Przyzwyczailiśmy się już, że walka o mistrzowski tytuł między Maksem Verstappenem i Lewisem Hamiltonem jest w tym sezonie niezwykle emocjonująca. Podczas GP Wielkiej Brytanii na torze Silverstone doszło do pierwszego wypadku z udziałem tego duetu. Teraz, podczas GP Włoch na Monzy, dwójka najlepszych kierowców w stawce znów się ze sobą zderzyła. Obaj nie ukończą wyścigu.
Domino zdarzeń uruchomił długi pit stop holenderskiego kierowcy Red Bulla. Max Verstappen został w boksie przez aż 11 sekund, przez co spadł w okolice połowy stawki.
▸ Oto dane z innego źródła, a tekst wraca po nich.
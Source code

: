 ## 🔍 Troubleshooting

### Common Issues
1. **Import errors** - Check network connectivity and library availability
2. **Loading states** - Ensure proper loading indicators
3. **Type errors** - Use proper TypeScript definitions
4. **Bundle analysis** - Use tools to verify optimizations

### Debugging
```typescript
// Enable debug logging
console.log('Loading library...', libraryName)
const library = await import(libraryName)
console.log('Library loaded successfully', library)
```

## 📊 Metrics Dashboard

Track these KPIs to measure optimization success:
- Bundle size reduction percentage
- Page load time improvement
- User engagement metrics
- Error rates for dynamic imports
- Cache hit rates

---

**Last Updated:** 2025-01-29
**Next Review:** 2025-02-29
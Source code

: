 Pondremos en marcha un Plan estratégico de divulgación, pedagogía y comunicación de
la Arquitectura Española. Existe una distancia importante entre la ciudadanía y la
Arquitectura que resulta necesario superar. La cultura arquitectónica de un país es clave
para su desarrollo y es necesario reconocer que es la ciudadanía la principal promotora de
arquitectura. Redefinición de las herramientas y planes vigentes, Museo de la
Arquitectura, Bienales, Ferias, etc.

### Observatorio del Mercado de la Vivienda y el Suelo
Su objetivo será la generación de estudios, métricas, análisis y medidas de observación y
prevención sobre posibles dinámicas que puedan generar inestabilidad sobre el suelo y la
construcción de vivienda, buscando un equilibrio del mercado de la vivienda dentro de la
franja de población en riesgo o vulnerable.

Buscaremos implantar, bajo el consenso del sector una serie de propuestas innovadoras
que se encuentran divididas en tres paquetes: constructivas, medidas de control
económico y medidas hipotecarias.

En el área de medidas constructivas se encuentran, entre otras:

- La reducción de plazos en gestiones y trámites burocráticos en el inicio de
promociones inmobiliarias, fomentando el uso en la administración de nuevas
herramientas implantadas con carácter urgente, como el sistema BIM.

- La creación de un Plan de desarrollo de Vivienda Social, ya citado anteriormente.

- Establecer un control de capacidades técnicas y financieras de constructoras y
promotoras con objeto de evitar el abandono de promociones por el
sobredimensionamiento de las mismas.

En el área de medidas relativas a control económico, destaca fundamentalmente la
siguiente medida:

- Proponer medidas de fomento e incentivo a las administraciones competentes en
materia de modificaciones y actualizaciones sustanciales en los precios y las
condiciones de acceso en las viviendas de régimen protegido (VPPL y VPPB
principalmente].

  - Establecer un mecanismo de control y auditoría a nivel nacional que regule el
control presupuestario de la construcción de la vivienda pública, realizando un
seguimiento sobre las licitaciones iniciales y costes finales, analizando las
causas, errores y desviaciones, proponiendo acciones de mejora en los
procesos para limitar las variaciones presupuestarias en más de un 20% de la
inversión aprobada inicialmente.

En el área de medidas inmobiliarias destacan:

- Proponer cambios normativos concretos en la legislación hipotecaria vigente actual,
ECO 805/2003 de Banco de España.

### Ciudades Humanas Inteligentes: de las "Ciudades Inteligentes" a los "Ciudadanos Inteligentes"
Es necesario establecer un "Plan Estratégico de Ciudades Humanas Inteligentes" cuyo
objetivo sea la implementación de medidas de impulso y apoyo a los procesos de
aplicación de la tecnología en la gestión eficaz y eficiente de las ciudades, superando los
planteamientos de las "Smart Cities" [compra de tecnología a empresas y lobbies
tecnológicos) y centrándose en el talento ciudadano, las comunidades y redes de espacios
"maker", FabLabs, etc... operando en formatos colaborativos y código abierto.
Lewis Hamilton także został przytrzymany przez mechaników nieco dłużej niż zwykle – przez 4,2 sekundy. To sprawiło, że podczas wyjazdu z pit lane obaj kierowcy byli koło w koło – tuż przed nimi był Lando Norris. Ani Anglik, ani Verstappen nie chcieli zrezygnować z pozycji, więc w pierwszym zakręcie doszło do ostrej walki o miejsce. Max ścinał zakręt, kierowca Mercedesa się bronił i cała sytuacja skończyła się tak.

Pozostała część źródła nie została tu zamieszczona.